When I try to write about my hopelessness, it is nearly impossible for me to accomplish anything. I ask myself, “What’s the point?” I do not believe, nor can I imagine, I will benefit from this. Humans are social animals, however, and even though I have lost my hope, it seems that I have not lost the innate compulsion to be pro-social.

Paragraphs added: 21 June 2012

Why am I writing about my life? I am not sure, but I talk about some likely motivations on a sub-page.

I sincerely doubt that anyone could have a complete loss of hope from a single event or even from a short series of events. My complete loss of hope was gradual, and there were many times when I believed my life was improving. Because I cannot point to one event and say, “This is when my life started to transform into what you see today”, it is difficult for me to decide how to begin this story.

A useful starting point for my story?

Subsection added: 23 June 2012

I still wish I had the skill to magically write down everything; since I do not, I decided to recycle things I have previously written. I am not happy with this idea, and I think the recycled-writing below is a great of example of why recycling is not my first choice. Unfortunately, the alternative is to write nothing at all. If recycling this particular piece from this particular source is successful, then all other recycling will be simple.

The writing below is from my profile on OkCupid.com. It is primarily a dating website, but some people use it for social networking or for the absurd quizzes (For example, “What kind of nerd are you?” and “Which Hogwarts house are you in?”). The source is odd, but it accurately reflects how I felt at the time (I think I wrote it on 5 Feb 2012), it has useful information it in, and it is the most well-organized “introduction” that I have written. Ironically, the source, OkCupid, is the “straw” that the ARDC used to break my back. (Foreshadowing! Suspense! Are you impressed? Don’t be. That was an accident: I am not that skilled of a writer.)
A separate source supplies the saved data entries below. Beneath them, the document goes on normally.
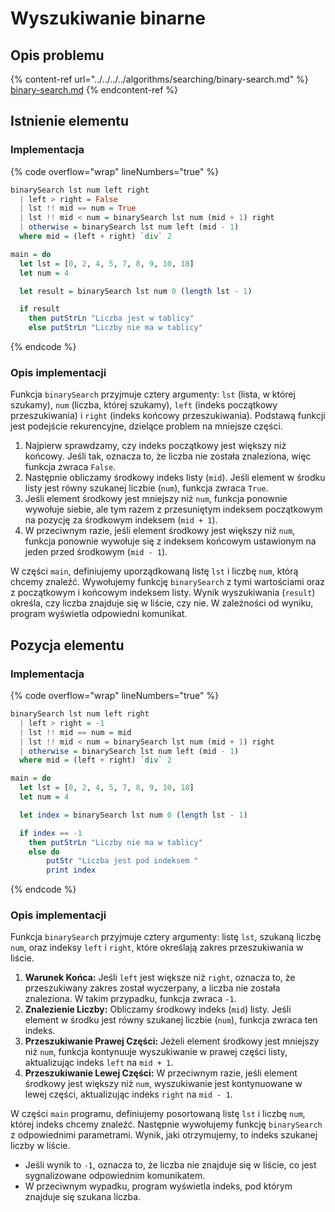 # Wyszukiwanie binarne

## Opis problemu

{% content-ref url="../../../../algorithms/searching/binary-search.md" %}
[binary-search.md](../../../../algorithms/searching/binary-search.md)
{% endcontent-ref %}

## Istnienie elementu

### Implementacja

{% code overflow="wrap" lineNumbers="true" %}
```haskell
binarySearch lst num left right
  | left > right = False
  | lst !! mid == num = True
  | lst !! mid < num = binarySearch lst num (mid + 1) right
  | otherwise = binarySearch lst num left (mid - 1)
  where mid = (left + right) `div` 2

main = do
  let lst = [0, 2, 4, 5, 7, 8, 9, 10, 18]
  let num = 4

  let result = binarySearch lst num 0 (length lst - 1)

  if result
    then putStrLn "Liczba jest w tablicy"
    else putStrLn "Liczby nie ma w tablicy"
```
{% endcode %}

### Opis implementacji

Funkcja `binarySearch` przyjmuje cztery argumenty: `lst` (lista, w której szukamy), `num` (liczba, której szukamy), `left` (indeks początkowy przeszukiwania) i `right` (indeks końcowy przeszukiwania). Podstawą funkcji jest podejście rekurencyjne, dzielące problem na mniejsze części.

1. Najpierw sprawdzamy, czy indeks początkowy jest większy niż końcowy. Jeśli tak, oznacza to, że liczba nie została znaleziona, więc funkcja zwraca `False`.
2. Następnie obliczamy środkowy indeks listy (`mid`). Jeśli element w środku listy jest równy szukanej liczbie (`num`), funkcja zwraca `True`.
3. Jeśli element środkowy jest mniejszy niż `num`, funkcja ponownie wywołuje siebie, ale tym razem z przesuniętym indeksem początkowym na pozycję za środkowym indeksem (`mid + 1`).
4. W przeciwnym razie, jeśli element środkowy jest większy niż `num`, funkcja ponownie wywołuje się z indeksem końcowym ustawionym na jeden przed środkowym (`mid - 1`).

W części `main`, definiujemy uporządkowaną listę `lst` i liczbę `num`, którą chcemy znaleźć. Wywołujemy funkcję `binarySearch` z tymi wartościami oraz z początkowym i końcowym indeksem listy. Wynik wyszukiwania (`result`) określa, czy liczba znajduje się w liście, czy nie. W zależności od wyniku, program wyświetla odpowiedni komunikat.

## Pozycja elementu

### Implementacja

{% code overflow="wrap" lineNumbers="true" %}
```haskell
binarySearch lst num left right
  | left > right = -1
  | lst !! mid == num = mid
  | lst !! mid < num = binarySearch lst num (mid + 1) right
  | otherwise = binarySearch lst num left (mid - 1)
  where mid = (left + right) `div` 2

main = do
  let lst = [0, 2, 4, 5, 7, 8, 9, 10, 18]
  let num = 4

  let index = binarySearch lst num 0 (length lst - 1)

  if index == -1
    then putStrLn "Liczby nie ma w tablicy"
    else do 
        putStr "Liczba jest pod indeksem "
        print index
```
{% endcode %}

### Opis implementacji

Funkcja `binarySearch` przyjmuje cztery argumenty: listę `lst`, szukaną liczbę `num`, oraz indeksy `left` i `right`, które określają zakres przeszukiwania w liście.

1. **Warunek Końca:** Jeśli `left` jest większe niż `right`, oznacza to, że przeszukiwany zakres został wyczerpany, a liczba nie została znaleziona. W takim przypadku, funkcja zwraca `-1`.
2. **Znalezienie Liczby:** Obliczamy środkowy indeks (`mid`) listy. Jeśli element w środku jest równy szukanej liczbie (`num`), funkcja zwraca ten indeks.
3. **Przeszukiwanie Prawej Części:** Jeżeli element środkowy jest mniejszy niż `num`, funkcja kontynuuje wyszukiwanie w prawej części listy, aktualizując indeks `left` na `mid + 1`.
4. **Przeszukiwanie Lewej Części:** W przeciwnym razie, jeśli element środkowy jest większy niż `num`, wyszukiwanie jest kontynuowane w lewej części, aktualizując indeks `right` na `mid - 1`.

W części `main` programu, definiujemy posortowaną listę `lst` i liczbę `num`, której indeks chcemy znaleźć. Następnie wywołujemy funkcję `binarySearch` z odpowiednimi parametrami. Wynik, jaki otrzymujemy, to indeks szukanej liczby w liście.

- Jeśli wynik to `-1`, oznacza to, że liczba nie znajduje się w liście, co jest sygnalizowane odpowiednim komunikatem.
- W przeciwnym wypadku, program wyświetla indeks, pod którym znajduje się szukana liczba.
On OkCupid, a person’s profile is divided into sections. The first section is titled “My self-summary”. At the time I wrote the information below, the first paragraph in my self-summary was, “I am fanatically idealistic about justice, beauty, reason, and life.” The second section is titled “What I’m doing with my life”. The following is an excerpt from that section. With only a few minor but necessary edits, this is exactly what I wrote, even the formatting is from the original.

“My self-summary” from OkCupid, prior to March 2012

What am I do­ing with my life? Try­ing not to break. Fan­at­ic ideal­ism is dan­ger­ous: it says, “I will break be­fore I will bend.” Patrick Henry, an Amer­ic­an who ad­voc­ated for vi­ol­ent re­volu­tion against the Brit­ish, said, “Give me Liberty, or give me Death!” Do we really think he is the only per­son that said something like that? Throughout his­tory, hun­dreds or thou­sands of people all over the world (maybe even mil­lions of people!) have yelled such ab­surdly ideal­ist­ic things. Uh, most of them got the “death” part of their re­quest. And we don’t like to talk about them very much, you know? It’s kind of a down­er.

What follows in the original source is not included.